CIDR: Classless Inter-Domain Routing
CIDR is a method for allocating IP addresses and for IP routing.
CIDR blocks: share an initial sequence of bits in the binary representation of their IP addresses. E.g. a
/20 block is a CIDR block with an unspecified 20-bit prefix.
Usecase example: ONTAP does not support https/TLS to encrypt iSCSI connections; instead use IPSec tunnel (strongSwan).
All data sent over the Internet is broken down into smaller chunks that are called packets.
Data packets have two main parts: the header and the payload. packets on the Internet have multiple headers attached by different networking protocols.

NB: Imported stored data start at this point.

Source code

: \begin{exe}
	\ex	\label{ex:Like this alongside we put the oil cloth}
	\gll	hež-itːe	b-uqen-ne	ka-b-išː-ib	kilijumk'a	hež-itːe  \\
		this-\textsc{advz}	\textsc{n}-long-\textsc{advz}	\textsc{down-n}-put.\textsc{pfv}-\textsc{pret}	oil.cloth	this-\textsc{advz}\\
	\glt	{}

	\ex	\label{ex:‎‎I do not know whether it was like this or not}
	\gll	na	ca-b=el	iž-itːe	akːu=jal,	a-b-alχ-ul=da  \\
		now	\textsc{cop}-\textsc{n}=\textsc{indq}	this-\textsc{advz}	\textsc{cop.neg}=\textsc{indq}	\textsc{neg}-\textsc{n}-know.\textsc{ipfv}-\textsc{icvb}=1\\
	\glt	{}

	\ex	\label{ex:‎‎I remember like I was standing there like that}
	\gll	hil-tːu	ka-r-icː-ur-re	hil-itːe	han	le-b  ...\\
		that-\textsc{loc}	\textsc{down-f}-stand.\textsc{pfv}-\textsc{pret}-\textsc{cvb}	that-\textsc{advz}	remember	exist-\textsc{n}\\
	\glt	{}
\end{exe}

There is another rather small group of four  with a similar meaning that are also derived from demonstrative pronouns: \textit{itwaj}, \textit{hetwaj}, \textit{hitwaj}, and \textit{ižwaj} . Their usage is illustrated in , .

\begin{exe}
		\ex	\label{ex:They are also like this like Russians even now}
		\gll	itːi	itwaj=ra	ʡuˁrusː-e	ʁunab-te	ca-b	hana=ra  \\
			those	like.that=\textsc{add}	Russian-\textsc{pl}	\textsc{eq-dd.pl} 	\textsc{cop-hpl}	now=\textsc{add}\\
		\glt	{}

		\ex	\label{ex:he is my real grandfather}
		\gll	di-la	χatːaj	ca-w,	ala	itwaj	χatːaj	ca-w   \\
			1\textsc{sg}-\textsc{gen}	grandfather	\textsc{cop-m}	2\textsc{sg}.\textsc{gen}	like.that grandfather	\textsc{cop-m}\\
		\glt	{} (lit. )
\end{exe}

In networking, maximum transmission unit (MTU) is a measurement representing the largest data packet that a network-connected device will accept.
packets that exceed the MTU of a network cannot pass through that network. data packets that exceed MTU are broken up into smaller pieces so that they can fit through. This process is called fragmentation. Fragmented packets are reassembled once they reach their destination.
MTU almost always is used in reference to layer 3 packets, or packets that use the Internet Protocol (IP). MTU measures the packet as a whole, including all headers and the payload.